There is a significant distinction between Contracting Parties on the one side and Absent & Adverse Parties on the other: Absent & Adverse Parties have no privity of contract with the lawyer to whom they must pay a fee, whereas Contracting Parties have specifically agreed to pay a certain fee in advance.

Why is this distinction important? Because it will determine how and whether a court should intervene and evaluate the reasonableness of a fee. In Kuhnlein v. Dep’t of Revenue, 662 So. 2d 309 (Fla. 1995), the Florida Supreme Court highlighted this difference:

Similarly, in common-fund cases brought pursuant to the classification procedure of Florida Rule of Civil Procedure 1.220, most class members do not enter into written contingency fee agreements with class counsel. As in this case, contingency fee agreements in common-fund cases generally are entered only by the named plaintiffs who are a small portion of the class. Consequently, if the court allowed the written fee agreements to control the fee to be awarded from the common fund, it would be enforcing fee agreements to which the vast majority of class members did not consent. Thus, the fact that class counsel and the named parties agreed that attorney fees would be calculated on a percentage basis cannot control what approach the court should use in exercising its inherent power to determine reasonable attorney fees to be paid from the common fund.

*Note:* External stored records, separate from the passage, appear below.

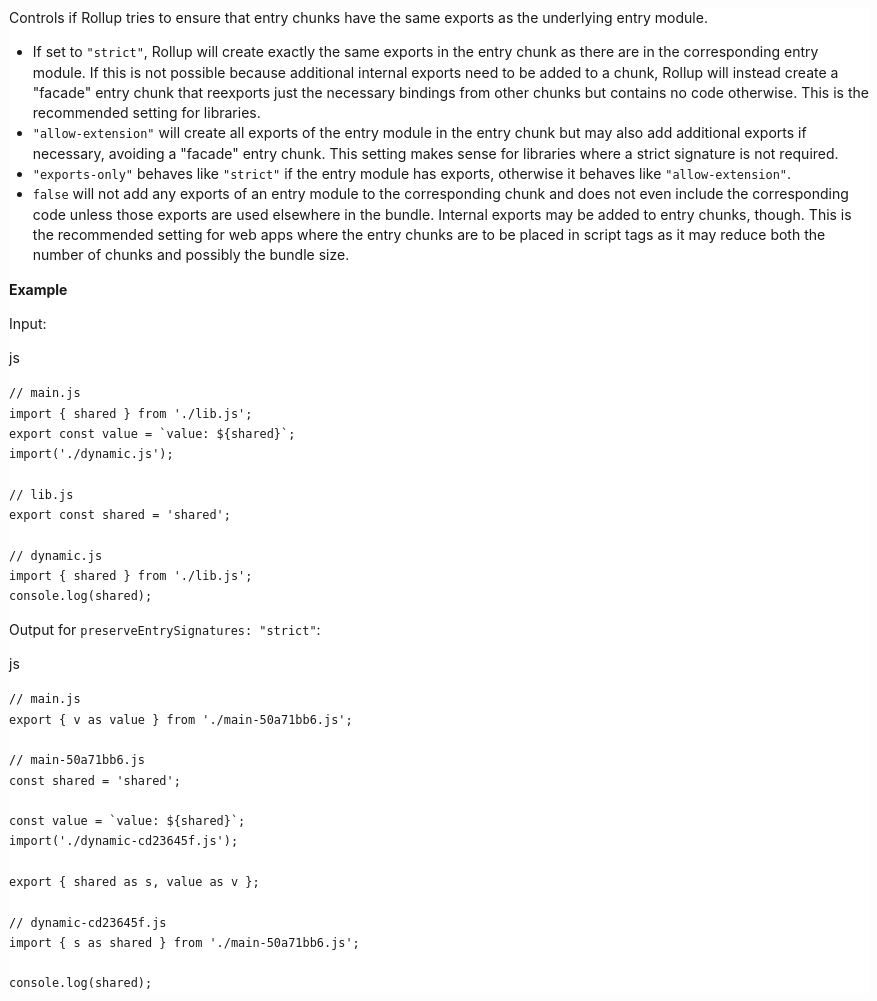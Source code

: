 Controls if Rollup tries to ensure that entry chunks have the same exports as the underlying entry module.

- If set to `"strict"`, Rollup will create exactly the same exports in the entry chunk as there are in the corresponding entry module. If this is not possible because additional internal exports need to be added to a chunk, Rollup will instead create a "facade" entry chunk that reexports just the necessary bindings from other chunks but contains no code otherwise. This is the recommended setting for libraries.
- `"allow-extension"` will create all exports of the entry module in the entry chunk but may also add additional exports if necessary, avoiding a "facade" entry chunk. This setting makes sense for libraries where a strict signature is not required.
- `"exports-only"` behaves like `"strict"` if the entry module has exports, otherwise it behaves like `"allow-extension"`.
- `false` will not add any exports of an entry module to the corresponding chunk and does not even include the corresponding code unless those exports are used elsewhere in the bundle. Internal exports may be added to entry chunks, though. This is the recommended setting for web apps where the entry chunks are to be placed in script tags as it may reduce both the number of chunks and possibly the bundle size.

**Example**

Input:

js

```
// main.js
import { shared } from './lib.js';
export const value = `value: ${shared}`;
import('./dynamic.js');

// lib.js
export const shared = 'shared';

// dynamic.js
import { shared } from './lib.js';
console.log(shared);
```

Output for `preserveEntrySignatures: "strict"`:

js

```
// main.js
export { v as value } from './main-50a71bb6.js';

// main-50a71bb6.js
const shared = 'shared';

const value = `value: ${shared}`;
import('./dynamic-cd23645f.js');

export { shared as s, value as v };

// dynamic-cd23645f.js
import { s as shared } from './main-50a71bb6.js';

console.log(shared);
```
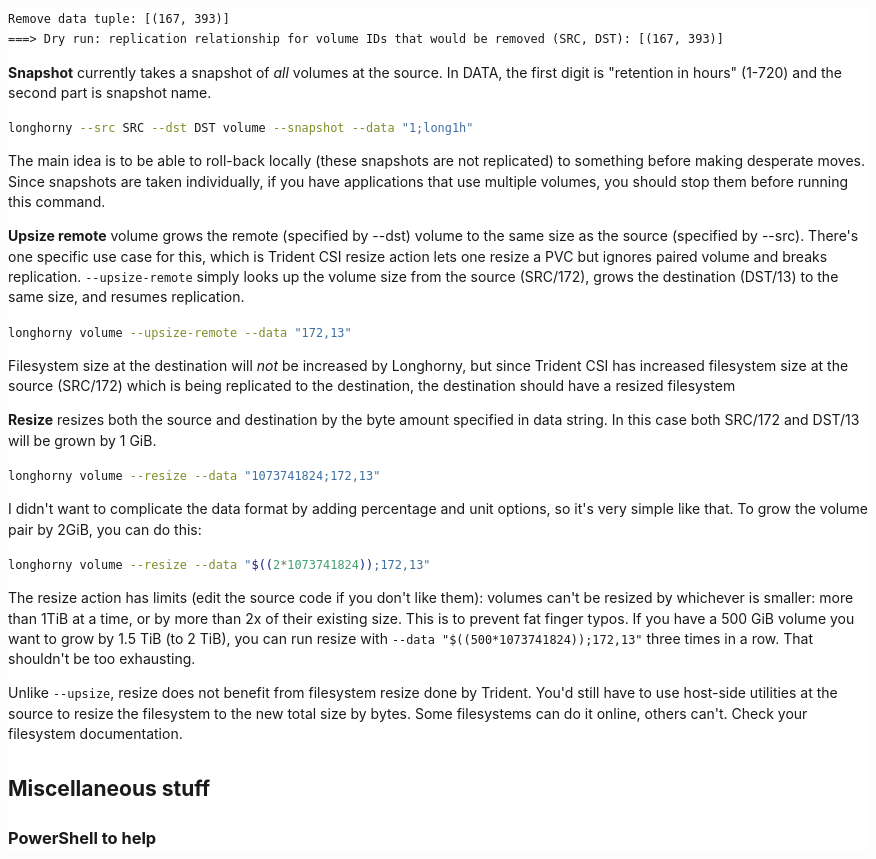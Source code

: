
 ```raw
Remove data tuple: [(167, 393)]
===> Dry run: replication relationship for volume IDs that would be removed (SRC, DST): [(167, 393)]
```

**Snapshot** currently takes a snapshot of *all* volumes at the source. In DATA, the first digit is "retention in hours" (1-720) and the second part is snapshot name. 

```sh
longhorny --src SRC --dst DST volume --snapshot --data "1;long1h"
```

The main idea is to be able to roll-back locally (these snapshots are not replicated) to something before making desperate moves. Since snapshots are taken individually, if you have applications that use multiple volumes, you should stop them before running this command.

**Upsize remote** volume grows the remote (specified by --dst) volume to the same size as the source (specified by --src). There's one specific use case for this, which is Trident CSI resize action lets one resize a PVC but ignores paired volume and breaks replication. `--upsize-remote` simply looks up the volume size from the source (SRC/172), grows the destination (DST/13) to the same size, and resumes replication.

```sh
longhorny volume --upsize-remote --data "172,13"
```

Filesystem size at the destination will *not* be increased by Longhorny, but since Trident CSI has increased filesystem size at the source (SRC/172) which is being replicated to the destination, the destination should have a resized filesystem

**Resize** resizes both the source and destination by the byte amount specified in data string. In this case both SRC/172 and DST/13 will be grown by 1 GiB.

```sh
longhorny volume --resize --data "1073741824;172,13"
```

I didn't want to complicate the data format by adding percentage and unit options, so it's very simple like that. To grow the volume pair by 2GiB, you can do this:

```sh
longhorny volume --resize --data "$((2*1073741824));172,13"
```

The resize action has limits (edit the source code if you don't like them): volumes can't be resized by whichever is smaller: more than 1TiB at a time, or by more than 2x of their existing size. This is to prevent fat finger typos. If you have a 500 GiB volume you want to grow by 1.5 TiB (to 2 TiB), you can run resize with `--data "$((500*1073741824));172,13"` three times in a row. That shouldn't be too exhausting.

Unlike `--upsize`, resize does not benefit from filesystem resize done by Trident. You'd still have to use host-side utilities at the source to resize the filesystem to the new total size by bytes. Some filesystems can do it online, others can't. Check your filesystem documentation.

## Miscellaneous stuff

### PowerShell to help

The significance of this distinction is what leads Florida Courts to evaluate the “reasonableness” of a contingent fee via Rule 4-1.5(b) where there no privity of contract between lawyer and payor. The Kuhnlien Court noted the similarity between cases where is no privity of contract:

Furthermore, there is a compelling similarity between common-fund and fee-shifting cases which causes us to disagree with counsel’s contention that the fee agreement between class counsel and the named parties should control the approach used to set a reasonable fee. In both cases the court is setting a fee that binds individuals or entities who have not entered a fee agreement. In fee-shifting cases the party paying the fee has not participated in the fee agreement between the prevailing party and that party’s attorney. Rowe, 472 So. 2d at 1151. Consequently, the fee agreement does not control the amount of the fee. Id. We noted in Rowe that “‘were the rule otherwise, courts would find themselves as instruments of enforcement, as against third parties, of excessive fee contracts.'” 472 So.2d at 1151 (quoting Trustees of Cameron-Brown Inv. Group v. Tavormina, 385 So. 2d 728 (Fla. 3d DCA 1980)).

From the above, it is clear that in the eyes of the Florida Supreme Court, when there is no privity of contract, the fee agreement does not control the amount of the fee; therefore, the court should evaluate the reasonableness of the attorney’s fee by using Rule 4-1.5(b). This makes perfect sense. You should not enforce a contract against someone who is not privy to that contract.

The Fee Agreement between Attorney & Client Controls!

If that is the case, then the inverse must also be true: where there is a written fee contract, the fee agreement does control the amount of the fee. If it does not, then why make the distinction? Why would the Florida Supreme Court make such a distinction between the two if they did not intend to give deference to the fee agreement between a lawyer and their client? In Kuhnlien, the Court’s basis for stating that the Contingent Fee Agreement did not control the fee is that the absent class members were not parties to the original contract between the attorneys and the named plaintiffs.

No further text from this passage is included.